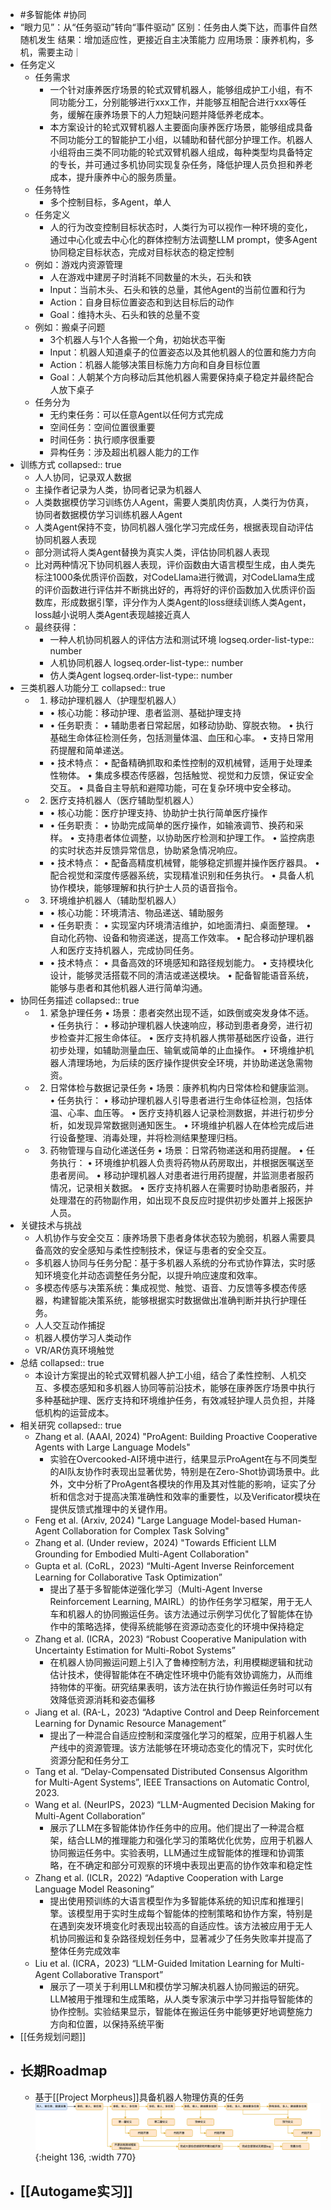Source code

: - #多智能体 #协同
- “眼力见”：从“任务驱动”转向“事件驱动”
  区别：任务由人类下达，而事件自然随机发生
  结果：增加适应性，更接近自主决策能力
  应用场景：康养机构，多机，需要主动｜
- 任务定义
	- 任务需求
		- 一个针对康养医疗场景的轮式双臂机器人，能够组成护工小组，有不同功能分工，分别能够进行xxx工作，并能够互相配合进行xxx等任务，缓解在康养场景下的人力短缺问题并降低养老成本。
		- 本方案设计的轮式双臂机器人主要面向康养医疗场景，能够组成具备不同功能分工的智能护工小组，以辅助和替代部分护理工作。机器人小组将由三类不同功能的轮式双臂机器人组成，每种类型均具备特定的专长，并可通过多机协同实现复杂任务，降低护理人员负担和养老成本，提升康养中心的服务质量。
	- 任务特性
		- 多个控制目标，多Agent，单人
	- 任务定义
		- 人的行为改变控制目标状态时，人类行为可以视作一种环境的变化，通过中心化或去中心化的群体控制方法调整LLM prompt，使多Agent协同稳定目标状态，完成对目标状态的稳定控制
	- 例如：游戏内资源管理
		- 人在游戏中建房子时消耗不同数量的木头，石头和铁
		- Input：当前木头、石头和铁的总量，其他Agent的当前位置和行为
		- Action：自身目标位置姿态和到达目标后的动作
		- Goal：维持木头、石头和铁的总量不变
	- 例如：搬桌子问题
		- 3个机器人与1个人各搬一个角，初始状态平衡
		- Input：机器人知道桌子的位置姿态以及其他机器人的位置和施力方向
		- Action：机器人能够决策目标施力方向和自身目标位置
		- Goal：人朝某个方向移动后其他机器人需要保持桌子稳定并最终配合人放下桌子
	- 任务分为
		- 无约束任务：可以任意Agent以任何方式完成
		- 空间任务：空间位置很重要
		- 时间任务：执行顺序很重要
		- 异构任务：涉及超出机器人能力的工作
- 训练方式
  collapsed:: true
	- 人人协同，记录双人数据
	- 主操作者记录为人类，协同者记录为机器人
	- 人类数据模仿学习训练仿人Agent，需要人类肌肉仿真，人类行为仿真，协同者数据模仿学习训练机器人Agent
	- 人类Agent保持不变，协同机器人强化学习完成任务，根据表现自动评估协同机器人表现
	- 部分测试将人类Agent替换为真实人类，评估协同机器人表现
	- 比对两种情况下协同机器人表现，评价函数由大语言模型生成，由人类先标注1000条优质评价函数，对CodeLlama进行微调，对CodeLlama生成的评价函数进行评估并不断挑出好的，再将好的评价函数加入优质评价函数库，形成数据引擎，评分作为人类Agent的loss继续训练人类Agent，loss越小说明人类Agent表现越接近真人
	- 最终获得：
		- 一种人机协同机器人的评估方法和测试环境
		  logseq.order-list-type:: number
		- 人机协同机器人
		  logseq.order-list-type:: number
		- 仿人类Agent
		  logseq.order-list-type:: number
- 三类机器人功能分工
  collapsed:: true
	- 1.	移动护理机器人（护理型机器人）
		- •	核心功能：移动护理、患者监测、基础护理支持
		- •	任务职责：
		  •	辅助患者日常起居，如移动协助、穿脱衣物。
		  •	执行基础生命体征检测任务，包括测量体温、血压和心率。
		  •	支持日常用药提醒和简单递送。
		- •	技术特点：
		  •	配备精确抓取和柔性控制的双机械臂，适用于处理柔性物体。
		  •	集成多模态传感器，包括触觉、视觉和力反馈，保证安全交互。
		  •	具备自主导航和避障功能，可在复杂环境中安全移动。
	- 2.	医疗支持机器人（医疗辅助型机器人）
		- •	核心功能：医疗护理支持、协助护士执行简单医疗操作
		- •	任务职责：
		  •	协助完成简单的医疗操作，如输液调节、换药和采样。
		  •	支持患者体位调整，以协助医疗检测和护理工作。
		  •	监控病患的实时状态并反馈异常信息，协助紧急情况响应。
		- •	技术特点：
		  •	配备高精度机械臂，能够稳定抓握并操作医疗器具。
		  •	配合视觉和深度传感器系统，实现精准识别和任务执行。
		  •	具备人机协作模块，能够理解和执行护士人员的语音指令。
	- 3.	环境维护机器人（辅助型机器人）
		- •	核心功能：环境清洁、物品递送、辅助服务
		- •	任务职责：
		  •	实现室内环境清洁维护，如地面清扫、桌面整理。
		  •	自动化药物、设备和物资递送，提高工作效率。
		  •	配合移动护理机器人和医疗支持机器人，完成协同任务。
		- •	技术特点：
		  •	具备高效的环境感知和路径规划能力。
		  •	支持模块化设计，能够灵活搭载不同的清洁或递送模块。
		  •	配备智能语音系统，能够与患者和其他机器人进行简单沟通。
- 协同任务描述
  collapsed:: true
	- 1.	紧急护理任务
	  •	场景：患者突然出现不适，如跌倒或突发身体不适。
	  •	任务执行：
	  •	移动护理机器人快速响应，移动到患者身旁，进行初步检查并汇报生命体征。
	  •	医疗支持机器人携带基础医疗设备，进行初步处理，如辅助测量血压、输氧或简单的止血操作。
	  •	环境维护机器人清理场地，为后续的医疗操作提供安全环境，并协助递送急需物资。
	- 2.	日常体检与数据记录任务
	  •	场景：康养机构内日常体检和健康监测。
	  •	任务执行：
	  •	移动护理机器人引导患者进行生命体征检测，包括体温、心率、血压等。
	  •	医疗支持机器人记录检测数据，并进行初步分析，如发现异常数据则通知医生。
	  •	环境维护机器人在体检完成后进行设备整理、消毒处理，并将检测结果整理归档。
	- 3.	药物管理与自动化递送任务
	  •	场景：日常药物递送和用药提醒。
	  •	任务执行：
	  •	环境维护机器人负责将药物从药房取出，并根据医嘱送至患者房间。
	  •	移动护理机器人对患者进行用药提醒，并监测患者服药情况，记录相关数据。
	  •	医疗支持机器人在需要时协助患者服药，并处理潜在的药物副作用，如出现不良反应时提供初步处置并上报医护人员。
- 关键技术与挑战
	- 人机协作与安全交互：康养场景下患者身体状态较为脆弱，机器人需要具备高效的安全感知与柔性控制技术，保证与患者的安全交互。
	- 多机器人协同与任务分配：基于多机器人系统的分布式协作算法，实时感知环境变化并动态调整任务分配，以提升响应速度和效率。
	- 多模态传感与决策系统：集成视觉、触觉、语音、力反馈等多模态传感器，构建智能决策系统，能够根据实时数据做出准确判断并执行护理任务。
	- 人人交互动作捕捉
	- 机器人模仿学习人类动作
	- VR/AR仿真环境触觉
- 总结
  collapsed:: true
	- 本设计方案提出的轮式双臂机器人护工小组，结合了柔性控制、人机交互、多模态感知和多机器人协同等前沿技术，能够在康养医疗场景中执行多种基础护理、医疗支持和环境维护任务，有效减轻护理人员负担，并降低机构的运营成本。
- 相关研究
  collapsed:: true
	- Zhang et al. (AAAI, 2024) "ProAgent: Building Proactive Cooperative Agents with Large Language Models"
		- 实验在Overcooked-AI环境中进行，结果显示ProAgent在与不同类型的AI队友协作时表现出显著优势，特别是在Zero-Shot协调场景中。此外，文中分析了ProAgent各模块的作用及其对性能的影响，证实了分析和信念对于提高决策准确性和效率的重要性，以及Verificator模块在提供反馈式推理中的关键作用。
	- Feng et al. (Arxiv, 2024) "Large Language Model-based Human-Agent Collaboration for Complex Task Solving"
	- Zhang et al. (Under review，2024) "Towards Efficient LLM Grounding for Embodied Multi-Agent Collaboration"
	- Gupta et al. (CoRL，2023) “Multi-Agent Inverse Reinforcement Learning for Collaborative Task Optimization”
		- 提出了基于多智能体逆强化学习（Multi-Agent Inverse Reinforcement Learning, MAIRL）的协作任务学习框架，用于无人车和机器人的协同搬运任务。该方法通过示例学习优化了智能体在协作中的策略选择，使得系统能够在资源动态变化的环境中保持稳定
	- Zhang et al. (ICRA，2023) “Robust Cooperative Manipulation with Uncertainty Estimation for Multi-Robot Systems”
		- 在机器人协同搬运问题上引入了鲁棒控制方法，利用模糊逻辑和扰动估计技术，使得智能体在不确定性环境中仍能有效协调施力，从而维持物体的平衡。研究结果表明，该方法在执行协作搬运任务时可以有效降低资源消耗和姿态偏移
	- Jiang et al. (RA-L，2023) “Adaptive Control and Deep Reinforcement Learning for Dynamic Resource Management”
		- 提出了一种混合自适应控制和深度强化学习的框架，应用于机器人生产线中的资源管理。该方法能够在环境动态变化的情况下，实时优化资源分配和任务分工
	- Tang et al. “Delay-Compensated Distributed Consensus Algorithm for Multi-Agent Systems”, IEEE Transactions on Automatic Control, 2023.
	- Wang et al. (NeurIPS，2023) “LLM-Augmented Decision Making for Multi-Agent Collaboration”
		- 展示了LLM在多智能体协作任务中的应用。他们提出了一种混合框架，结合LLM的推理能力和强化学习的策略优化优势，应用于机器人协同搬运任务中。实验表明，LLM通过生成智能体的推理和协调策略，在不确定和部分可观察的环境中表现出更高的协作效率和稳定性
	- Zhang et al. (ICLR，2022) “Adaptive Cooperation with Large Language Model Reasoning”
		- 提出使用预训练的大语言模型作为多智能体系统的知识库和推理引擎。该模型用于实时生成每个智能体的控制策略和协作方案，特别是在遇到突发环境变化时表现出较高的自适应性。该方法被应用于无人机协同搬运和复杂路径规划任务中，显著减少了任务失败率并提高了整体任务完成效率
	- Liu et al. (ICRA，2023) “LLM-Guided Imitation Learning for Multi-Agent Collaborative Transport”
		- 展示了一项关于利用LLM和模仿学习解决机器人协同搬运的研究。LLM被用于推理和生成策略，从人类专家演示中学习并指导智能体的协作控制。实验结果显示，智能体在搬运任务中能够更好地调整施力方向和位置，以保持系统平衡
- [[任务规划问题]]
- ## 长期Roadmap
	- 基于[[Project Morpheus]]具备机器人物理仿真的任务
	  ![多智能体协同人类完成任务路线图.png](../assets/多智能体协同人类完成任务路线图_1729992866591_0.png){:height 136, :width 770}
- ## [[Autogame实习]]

§ **TASK INSTRUCTIONS**:
Using the data above, print exactly the lines from the line that contains "- 主操作者记录为人类，协同者记录为机器人" through the line that contains "- 三类机器人功能分工", with both included.

§ **REPLY**:
	- 主操作者记录为人类，协同者记录为机器人
	- 人类数据模仿学习训练仿人Agent，需要人类肌肉仿真，人类行为仿真，协同者数据模仿学习训练机器人Agent
	- 人类Agent保持不变，协同机器人强化学习完成任务，根据表现自动评估协同机器人表现
	- 部分测试将人类Agent替换为真实人类，评估协同机器人表现
	- 比对两种情况下协同机器人表现，评价函数由大语言模型生成，由人类先标注1000条优质评价函数，对CodeLlama进行微调，对CodeLlama生成的评价函数进行评估并不断挑出好的，再将好的评价函数加入优质评价函数库，形成数据引擎，评分作为人类Agent的loss继续训练人类Agent，loss越小说明人类Agent表现越接近真人
	- 最终获得：
		- 一种人机协同机器人的评估方法和测试环境
		  logseq.order-list-type:: number
		- 人机协同机器人
		  logseq.order-list-type:: number
		- 仿人类Agent
		  logseq.order-list-type:: number
- 三类机器人功能分工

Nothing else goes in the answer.